Si se observa el acumulado del año, los supermercados retroceden un 5,4%, los mayoristas un 5% y los autoservicios independientes un 3,3%. En cambio, el e-commerce, kioscos y tradicionales y farmacias muestran resultados positivos: 9,7%, 8,6% y 5,8%, respectivamente.
De acuerdo con el informe, estas diferencias entre el canal moderno/mayorista y el resto se explican por varios factores. Por un lado, mencionan una mayor frecuencia de visitas con compras en pequeñas cantidades, facilitadas por la cercanía de los negocios de barrio, así como un mayor conocimiento de precios a partir de una inflación más acotada.
Por otro lado, señalan que parte del gasto se orienta a otros rubros como bienes durables, automotores o viajes, en detrimento del consumo masivo, a la vez que se redujo la compra de stockeo como mecanismo de resguardo del valor del dinero.
Las canastas por rubro se movieron casi todas en terreno positivo en la comparación interanual, con la excepción de bebidas con alcohol, que cayó un 3,7%. El precio promedio ponderado continuó su tendencia a la baja, alineado al Índice de Precios al Consumidor (IPC), con una variación interanual del 30,3%.
Año de recuperación
En los últimos días, la consultora NielsenIQ también dio a conocer los resultados de su estudio “Tendencias ARG H1 2025”, según el cual el consumo este año se recupera, pero con desafíos persistentes.
“El ingreso disponible de los hogares está mostrando una recuperación sostenida, debido a la baja de la inflación, estimándose que en una base de 100 puntos en enero de 2017 el año finalizará en 65 puntos y para diciembre de 2026, en 70 puntos, alcanzando niveles similares a los de 2023”, señala el trabajo.

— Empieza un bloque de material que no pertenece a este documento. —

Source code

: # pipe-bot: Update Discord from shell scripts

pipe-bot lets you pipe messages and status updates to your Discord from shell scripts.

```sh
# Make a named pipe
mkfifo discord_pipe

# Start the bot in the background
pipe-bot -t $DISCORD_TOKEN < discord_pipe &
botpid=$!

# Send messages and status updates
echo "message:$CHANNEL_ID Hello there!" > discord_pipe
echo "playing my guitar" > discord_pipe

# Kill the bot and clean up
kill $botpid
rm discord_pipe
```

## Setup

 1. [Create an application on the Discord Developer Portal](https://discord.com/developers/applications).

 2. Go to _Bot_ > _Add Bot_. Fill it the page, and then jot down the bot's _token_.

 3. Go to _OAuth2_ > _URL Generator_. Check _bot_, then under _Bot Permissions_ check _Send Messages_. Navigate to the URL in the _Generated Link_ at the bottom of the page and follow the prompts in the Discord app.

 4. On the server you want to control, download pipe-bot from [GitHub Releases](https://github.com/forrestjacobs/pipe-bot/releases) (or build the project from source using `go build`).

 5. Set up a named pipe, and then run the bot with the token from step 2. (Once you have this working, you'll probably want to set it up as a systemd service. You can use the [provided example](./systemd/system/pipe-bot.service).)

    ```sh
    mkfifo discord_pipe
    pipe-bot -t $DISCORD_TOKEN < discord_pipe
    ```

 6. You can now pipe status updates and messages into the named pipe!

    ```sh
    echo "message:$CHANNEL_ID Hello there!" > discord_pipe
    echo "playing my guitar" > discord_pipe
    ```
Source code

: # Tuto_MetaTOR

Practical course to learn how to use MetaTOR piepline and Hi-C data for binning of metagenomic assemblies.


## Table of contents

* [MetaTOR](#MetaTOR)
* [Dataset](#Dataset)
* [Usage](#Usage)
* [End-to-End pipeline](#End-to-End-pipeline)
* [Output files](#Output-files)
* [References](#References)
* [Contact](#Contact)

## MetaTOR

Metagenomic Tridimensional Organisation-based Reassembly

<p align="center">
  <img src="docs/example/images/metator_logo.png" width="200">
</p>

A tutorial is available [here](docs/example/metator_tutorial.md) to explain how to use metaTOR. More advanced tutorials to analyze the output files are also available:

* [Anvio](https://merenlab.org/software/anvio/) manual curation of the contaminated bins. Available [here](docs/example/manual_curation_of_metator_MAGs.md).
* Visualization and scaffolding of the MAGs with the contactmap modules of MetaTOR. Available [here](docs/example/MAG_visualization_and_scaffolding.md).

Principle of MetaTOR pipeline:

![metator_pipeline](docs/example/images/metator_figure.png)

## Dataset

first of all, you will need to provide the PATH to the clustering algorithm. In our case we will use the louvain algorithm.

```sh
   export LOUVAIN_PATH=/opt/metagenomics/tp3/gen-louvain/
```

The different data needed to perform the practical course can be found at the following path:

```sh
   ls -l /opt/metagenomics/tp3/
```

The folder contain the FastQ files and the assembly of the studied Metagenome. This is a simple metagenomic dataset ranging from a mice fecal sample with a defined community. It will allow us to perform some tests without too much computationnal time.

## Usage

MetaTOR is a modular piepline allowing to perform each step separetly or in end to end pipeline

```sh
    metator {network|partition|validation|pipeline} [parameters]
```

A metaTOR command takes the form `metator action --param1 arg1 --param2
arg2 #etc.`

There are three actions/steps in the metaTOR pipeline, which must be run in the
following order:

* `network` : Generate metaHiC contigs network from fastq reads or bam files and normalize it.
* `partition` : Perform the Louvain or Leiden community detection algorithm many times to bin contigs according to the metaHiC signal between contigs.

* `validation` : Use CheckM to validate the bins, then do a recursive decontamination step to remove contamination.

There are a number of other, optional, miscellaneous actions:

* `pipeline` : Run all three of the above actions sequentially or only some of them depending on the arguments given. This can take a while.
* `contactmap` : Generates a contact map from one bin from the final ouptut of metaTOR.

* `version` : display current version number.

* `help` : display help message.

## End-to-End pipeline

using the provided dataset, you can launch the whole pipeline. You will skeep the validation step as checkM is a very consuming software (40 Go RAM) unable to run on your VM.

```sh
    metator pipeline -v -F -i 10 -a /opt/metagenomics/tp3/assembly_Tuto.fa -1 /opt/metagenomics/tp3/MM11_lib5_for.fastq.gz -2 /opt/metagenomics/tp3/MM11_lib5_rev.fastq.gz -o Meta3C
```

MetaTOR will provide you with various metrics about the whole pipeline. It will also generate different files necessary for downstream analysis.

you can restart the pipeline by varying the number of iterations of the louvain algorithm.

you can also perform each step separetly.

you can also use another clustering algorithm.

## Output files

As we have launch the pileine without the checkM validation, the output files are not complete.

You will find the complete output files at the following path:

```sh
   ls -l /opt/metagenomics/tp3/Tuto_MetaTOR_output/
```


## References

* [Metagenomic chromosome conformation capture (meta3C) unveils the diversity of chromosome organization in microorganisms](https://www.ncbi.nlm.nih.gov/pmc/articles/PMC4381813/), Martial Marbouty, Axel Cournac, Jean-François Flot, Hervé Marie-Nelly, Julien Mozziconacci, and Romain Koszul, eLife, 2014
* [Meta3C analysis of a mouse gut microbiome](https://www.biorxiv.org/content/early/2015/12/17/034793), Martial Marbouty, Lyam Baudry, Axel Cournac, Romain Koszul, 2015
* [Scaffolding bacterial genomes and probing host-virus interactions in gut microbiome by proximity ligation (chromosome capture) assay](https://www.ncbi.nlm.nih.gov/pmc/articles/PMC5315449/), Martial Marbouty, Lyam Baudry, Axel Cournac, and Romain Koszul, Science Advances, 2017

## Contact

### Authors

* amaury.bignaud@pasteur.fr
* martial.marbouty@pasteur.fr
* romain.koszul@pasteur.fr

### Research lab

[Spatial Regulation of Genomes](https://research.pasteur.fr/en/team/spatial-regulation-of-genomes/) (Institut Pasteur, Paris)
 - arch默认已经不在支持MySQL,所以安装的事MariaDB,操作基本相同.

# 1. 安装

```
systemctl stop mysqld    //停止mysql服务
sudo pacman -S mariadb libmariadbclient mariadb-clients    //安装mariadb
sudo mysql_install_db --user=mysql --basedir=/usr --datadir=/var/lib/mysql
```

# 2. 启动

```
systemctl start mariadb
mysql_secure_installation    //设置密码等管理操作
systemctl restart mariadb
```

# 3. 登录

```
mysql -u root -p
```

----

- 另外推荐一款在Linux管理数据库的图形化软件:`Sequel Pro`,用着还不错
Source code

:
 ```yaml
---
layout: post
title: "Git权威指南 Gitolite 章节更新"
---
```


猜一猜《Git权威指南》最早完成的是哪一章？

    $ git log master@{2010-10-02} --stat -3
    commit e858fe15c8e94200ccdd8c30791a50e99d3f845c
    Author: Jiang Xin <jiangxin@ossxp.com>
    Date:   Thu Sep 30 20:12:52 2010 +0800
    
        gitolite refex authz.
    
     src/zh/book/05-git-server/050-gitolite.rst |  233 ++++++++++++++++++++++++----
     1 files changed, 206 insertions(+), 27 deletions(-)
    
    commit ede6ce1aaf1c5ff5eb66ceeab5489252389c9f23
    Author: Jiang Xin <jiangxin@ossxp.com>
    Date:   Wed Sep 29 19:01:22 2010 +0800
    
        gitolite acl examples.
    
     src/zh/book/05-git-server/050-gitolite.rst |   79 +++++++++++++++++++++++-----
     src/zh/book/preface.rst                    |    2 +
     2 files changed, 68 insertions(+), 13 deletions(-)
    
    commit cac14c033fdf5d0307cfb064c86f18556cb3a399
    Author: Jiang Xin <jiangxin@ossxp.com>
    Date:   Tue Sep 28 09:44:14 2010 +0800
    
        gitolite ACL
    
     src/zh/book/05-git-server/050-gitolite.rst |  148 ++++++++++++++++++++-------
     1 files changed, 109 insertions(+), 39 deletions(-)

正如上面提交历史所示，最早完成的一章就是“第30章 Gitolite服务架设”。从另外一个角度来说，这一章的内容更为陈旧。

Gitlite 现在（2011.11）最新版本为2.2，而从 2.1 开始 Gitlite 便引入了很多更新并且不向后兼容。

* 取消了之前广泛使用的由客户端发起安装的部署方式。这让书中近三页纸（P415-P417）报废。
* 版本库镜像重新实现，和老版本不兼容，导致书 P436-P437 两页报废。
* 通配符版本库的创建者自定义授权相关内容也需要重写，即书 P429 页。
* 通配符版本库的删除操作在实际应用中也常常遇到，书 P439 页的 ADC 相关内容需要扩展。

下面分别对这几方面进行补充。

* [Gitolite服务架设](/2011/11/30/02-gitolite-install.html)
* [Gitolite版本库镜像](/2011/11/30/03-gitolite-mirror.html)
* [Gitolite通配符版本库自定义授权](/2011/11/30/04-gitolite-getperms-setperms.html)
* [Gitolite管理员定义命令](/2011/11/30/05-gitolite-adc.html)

Además, advierte que los gastos en servicios del hogar continúan ganando peso en el presupuesto familiar, lo que limita la recuperación total del ingreso disponible, especialmente en los sectores más vulnerables. Los servicios del hogar representaron un 18,2% del gasto total en junio de 2025, un aumento del 3,9% respecto de igual mes de 2023.
“Tras la caída de la inflación, las principales preocupaciones para los consumidores siguen siendo los salarios y la falta de trabajo”, continúa el informe. En paralelo, los sectores de mayores ingresos impulsan el consumo de productos y servicios por fuera del consumo masivo.
“El consumo de bienes de consumo masivo (FMCG), aunque repuntará en los próximos años, seguirá por debajo de los niveles de 2023. En el primer semestre de 2025, la canasta FMCG muestra un crecimiento del 1,2%, tras una contracción del 16% en 2024”, apunta.
“Estamos viendo señales claras de recuperación macroeconómica en la Argentina, con una caída notable de la inflación y una reducción significativa de la pobreza”, afirmó Solana Álvarez Fourcade, directora de Customer Success de NielsenIQ Argentina.
“Sin embargo, es crucial entender que la recuperación del consumo masivo avanza a una velocidad más lenta y que la presión sobre el ingreso disponible de los hogares presenta desafíos que las empresas deberán monitorear de cerca para adaptar sus estrategias”, concluyó.